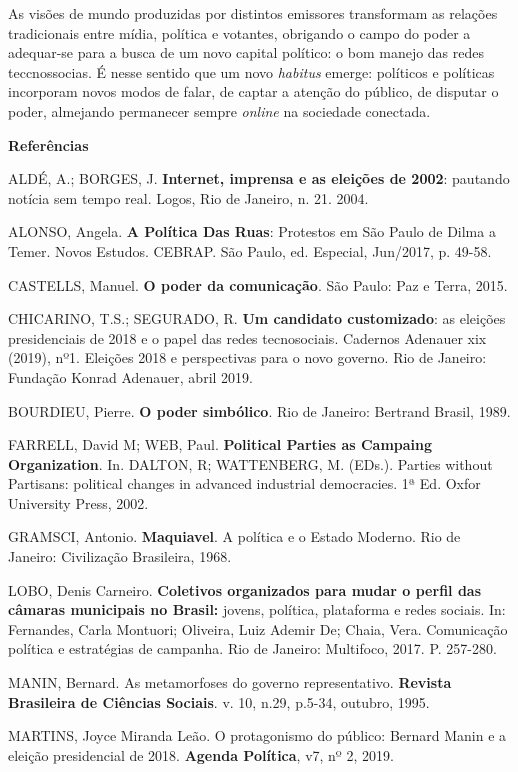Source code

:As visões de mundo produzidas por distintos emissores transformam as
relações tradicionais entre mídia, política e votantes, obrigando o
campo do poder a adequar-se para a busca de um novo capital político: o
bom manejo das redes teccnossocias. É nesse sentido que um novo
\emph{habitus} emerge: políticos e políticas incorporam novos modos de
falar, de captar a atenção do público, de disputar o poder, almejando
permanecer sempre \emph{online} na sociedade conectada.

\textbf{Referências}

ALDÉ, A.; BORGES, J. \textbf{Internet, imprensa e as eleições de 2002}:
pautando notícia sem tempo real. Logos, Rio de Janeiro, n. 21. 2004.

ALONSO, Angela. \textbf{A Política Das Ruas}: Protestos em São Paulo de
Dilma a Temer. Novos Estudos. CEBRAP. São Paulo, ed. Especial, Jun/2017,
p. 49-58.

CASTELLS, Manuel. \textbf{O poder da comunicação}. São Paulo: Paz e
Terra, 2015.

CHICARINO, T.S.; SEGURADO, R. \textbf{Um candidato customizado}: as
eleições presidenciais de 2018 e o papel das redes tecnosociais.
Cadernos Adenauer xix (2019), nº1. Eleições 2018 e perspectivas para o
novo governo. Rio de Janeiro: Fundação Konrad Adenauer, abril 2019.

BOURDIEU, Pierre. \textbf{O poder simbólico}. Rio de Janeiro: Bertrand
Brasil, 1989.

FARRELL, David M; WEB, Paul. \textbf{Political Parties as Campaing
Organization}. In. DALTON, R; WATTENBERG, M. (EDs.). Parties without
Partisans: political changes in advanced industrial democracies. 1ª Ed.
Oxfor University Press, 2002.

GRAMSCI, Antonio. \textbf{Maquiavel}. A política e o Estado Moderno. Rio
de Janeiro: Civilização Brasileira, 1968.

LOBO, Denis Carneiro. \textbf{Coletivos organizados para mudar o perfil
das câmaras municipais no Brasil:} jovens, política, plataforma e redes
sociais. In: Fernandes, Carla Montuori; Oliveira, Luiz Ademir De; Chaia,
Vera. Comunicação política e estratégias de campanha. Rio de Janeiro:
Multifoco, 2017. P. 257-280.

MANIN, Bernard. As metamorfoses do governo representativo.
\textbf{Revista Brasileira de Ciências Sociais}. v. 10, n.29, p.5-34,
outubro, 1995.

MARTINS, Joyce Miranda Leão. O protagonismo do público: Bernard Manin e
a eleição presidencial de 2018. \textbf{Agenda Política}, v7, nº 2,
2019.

---

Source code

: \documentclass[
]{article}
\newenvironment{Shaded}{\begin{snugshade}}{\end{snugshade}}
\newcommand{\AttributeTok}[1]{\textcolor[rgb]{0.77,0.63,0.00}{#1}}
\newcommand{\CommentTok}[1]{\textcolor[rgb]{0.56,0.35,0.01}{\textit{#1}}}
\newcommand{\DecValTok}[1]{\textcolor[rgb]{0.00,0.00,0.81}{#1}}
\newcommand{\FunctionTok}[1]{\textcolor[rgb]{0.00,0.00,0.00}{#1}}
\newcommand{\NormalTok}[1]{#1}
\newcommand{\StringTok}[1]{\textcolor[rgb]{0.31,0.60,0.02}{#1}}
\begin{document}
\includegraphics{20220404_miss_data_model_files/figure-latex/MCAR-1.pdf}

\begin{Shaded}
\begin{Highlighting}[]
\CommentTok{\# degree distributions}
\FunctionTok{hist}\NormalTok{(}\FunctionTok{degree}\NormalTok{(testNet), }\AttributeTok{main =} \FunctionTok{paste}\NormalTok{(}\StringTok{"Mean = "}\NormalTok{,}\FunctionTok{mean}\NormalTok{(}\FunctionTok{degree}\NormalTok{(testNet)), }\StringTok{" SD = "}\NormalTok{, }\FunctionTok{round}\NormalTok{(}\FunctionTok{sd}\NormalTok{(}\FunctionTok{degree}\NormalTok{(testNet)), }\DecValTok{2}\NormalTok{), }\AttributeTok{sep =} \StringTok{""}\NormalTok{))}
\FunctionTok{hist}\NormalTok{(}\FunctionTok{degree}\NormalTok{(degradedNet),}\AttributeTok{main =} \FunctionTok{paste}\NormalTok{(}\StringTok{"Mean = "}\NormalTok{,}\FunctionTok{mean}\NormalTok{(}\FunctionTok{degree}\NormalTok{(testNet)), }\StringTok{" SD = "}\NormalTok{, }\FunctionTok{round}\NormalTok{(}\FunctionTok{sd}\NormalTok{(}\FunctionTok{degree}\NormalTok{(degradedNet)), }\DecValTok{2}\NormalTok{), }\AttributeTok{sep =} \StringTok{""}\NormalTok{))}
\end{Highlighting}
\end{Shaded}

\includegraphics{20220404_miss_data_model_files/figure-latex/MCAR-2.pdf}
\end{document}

--

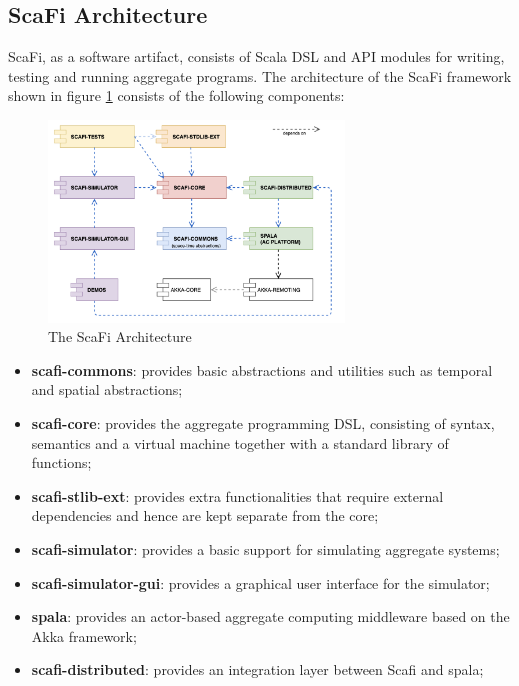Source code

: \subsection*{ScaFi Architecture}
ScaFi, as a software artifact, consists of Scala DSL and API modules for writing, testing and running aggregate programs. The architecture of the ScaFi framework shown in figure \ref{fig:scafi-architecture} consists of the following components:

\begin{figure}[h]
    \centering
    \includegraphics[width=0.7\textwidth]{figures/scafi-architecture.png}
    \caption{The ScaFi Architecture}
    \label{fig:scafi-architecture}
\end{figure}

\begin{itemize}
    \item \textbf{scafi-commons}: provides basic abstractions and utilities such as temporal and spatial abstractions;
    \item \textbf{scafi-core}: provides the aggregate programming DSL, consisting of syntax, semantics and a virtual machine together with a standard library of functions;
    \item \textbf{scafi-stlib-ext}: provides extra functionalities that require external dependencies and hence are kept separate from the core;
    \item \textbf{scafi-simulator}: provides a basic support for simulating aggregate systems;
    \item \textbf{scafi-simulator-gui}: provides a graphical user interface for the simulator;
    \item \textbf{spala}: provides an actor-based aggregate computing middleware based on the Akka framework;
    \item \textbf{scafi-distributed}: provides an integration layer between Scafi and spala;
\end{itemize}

_What you are asked to do:_
For each line in the entries that holds "Parties", return that line.

_Your solution:_
FARRELL, David M; WEB, Paul. \textbf{Political Parties as Campaing
Organization}. In. DALTON, R; WATTENBERG, M. (EDs.). Parties without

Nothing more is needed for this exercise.